SOURCE MATERIAL >>
- Opening Delimiter -
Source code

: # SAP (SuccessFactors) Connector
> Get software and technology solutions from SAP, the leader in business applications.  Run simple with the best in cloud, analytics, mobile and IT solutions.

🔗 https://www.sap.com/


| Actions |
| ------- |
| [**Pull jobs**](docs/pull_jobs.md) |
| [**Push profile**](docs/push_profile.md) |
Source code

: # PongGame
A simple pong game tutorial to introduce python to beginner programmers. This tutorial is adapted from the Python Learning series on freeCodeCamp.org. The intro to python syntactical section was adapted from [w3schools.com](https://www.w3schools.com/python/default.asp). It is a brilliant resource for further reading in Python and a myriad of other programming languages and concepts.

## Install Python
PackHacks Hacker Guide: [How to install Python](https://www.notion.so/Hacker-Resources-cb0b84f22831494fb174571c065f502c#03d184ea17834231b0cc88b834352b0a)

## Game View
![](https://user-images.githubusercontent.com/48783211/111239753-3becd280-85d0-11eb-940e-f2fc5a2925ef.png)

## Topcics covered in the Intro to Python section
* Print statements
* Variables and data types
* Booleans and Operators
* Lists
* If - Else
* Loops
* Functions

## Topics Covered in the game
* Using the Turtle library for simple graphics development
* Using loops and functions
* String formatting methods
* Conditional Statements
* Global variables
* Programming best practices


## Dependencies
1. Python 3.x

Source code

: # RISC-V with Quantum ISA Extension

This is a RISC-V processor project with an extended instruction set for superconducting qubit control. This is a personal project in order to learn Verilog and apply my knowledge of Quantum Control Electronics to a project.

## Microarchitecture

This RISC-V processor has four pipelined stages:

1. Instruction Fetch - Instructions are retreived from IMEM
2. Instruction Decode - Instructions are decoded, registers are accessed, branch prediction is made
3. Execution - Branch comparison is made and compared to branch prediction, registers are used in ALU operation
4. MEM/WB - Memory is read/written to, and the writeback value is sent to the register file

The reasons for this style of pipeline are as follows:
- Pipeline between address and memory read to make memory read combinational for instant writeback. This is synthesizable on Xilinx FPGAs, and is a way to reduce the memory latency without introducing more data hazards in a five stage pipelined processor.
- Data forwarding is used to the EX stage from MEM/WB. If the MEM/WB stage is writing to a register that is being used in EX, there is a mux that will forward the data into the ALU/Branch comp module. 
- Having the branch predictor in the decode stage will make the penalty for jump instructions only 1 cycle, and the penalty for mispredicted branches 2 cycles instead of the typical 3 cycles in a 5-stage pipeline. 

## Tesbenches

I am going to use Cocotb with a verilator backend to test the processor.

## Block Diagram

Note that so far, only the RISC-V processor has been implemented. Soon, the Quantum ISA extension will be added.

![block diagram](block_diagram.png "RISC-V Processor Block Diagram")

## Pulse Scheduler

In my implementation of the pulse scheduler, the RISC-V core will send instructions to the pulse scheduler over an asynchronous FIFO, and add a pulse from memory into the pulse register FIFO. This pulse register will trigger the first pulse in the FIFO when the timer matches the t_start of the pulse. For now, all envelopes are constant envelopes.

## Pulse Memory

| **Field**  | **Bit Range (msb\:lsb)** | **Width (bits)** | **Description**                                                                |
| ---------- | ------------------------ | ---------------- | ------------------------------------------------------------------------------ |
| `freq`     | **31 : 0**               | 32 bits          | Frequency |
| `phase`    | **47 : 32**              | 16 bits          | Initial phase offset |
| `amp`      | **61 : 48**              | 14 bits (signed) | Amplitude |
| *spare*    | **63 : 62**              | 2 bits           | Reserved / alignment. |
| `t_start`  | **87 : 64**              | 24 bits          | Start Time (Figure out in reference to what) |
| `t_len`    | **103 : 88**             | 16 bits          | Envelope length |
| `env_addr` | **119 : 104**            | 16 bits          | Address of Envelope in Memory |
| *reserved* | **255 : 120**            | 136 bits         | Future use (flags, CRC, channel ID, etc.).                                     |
- Closing Delimiter -
- Opening Delimiter -
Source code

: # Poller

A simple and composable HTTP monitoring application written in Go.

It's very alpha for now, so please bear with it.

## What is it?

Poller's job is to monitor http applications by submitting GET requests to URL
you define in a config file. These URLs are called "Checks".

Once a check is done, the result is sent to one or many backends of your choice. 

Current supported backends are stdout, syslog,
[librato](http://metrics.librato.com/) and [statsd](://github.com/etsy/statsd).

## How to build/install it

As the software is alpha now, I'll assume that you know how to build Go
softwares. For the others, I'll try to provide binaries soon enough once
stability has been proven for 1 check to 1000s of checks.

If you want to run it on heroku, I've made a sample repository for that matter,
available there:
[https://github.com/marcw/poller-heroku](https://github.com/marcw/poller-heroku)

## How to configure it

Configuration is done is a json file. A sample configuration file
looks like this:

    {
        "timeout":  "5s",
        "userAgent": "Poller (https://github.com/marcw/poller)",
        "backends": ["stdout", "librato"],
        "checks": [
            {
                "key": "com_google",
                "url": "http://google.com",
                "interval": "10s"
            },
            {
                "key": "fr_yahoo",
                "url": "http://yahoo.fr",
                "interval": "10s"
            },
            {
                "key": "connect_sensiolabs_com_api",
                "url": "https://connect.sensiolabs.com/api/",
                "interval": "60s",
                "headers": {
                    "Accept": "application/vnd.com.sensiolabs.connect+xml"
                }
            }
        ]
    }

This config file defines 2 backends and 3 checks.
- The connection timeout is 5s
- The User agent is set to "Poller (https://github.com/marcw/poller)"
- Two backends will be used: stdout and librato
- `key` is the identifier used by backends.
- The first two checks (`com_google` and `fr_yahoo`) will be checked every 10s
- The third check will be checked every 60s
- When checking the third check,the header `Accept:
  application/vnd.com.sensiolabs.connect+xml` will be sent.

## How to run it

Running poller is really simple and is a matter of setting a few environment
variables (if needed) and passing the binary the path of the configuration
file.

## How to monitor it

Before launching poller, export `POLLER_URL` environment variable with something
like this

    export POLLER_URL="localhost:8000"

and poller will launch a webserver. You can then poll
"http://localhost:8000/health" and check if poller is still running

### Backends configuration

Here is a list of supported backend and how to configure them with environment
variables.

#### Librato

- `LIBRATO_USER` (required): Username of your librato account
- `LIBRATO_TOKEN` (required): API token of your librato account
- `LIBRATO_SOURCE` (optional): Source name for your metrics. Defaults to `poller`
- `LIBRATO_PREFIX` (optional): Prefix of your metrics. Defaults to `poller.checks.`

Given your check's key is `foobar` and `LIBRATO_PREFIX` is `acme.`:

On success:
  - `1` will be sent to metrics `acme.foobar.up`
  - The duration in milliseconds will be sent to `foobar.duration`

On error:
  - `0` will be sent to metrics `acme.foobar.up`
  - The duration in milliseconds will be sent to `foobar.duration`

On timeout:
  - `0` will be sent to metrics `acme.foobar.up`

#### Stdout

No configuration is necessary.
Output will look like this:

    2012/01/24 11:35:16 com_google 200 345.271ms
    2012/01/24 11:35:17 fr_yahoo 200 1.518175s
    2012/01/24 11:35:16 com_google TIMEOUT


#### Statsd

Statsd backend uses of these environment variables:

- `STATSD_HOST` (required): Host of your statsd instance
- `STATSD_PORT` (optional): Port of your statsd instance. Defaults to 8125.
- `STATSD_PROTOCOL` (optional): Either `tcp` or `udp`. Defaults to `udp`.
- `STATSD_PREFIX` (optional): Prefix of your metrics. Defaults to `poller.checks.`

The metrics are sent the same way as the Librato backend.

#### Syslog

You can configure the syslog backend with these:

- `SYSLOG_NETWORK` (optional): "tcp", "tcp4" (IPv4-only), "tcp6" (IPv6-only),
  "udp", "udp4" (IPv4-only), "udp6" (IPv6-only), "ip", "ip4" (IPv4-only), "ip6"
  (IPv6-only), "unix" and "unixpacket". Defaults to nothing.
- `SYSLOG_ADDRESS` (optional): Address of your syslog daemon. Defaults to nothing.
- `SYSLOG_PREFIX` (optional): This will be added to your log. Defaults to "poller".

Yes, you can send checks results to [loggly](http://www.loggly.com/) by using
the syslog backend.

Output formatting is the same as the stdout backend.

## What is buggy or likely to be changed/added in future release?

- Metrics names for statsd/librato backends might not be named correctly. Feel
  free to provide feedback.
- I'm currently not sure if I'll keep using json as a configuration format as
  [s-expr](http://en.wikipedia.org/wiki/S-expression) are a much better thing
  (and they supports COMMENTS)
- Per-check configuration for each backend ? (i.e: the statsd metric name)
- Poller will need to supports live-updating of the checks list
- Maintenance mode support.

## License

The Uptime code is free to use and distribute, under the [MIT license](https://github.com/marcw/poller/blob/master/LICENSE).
- Closing Delimiter -
- Opening Delimiter -
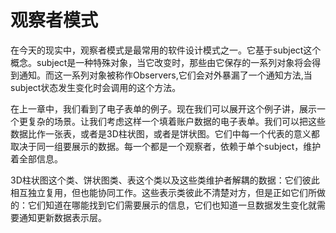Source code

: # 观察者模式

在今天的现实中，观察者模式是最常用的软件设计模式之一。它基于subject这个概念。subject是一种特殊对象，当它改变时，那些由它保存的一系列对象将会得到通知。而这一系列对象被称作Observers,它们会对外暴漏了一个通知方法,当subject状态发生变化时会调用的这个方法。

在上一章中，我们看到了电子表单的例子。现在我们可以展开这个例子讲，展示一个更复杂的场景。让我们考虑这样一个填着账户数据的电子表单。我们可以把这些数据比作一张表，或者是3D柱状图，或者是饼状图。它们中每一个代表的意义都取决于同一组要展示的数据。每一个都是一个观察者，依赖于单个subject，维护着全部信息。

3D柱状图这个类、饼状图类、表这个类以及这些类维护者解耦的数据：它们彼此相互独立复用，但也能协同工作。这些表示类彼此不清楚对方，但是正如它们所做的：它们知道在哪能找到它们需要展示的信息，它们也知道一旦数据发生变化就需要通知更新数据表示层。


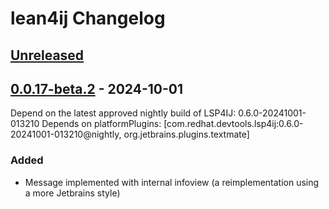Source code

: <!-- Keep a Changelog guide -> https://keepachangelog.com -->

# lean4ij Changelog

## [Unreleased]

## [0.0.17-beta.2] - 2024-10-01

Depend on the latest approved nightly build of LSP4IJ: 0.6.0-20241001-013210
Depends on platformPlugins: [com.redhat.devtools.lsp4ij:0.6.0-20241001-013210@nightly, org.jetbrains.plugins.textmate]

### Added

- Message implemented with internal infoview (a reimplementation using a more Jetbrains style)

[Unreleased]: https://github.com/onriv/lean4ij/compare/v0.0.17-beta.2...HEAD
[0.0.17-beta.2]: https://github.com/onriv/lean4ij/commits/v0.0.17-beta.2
- Closing Delimiter -
PROBLEM >> Your answer should be the lines above, from the line containing "- Poller will" up to and including the line containing "The Uptime code", reproduced exactly and with nothing else.

RESPONSE BOX >>
- Poller will need to supports live-updating of the checks list
- Maintenance mode support.

## License

The Uptime code is free to use and distribute, under the [MIT license](https://github.com/marcw/poller/blob/master/LICENSE).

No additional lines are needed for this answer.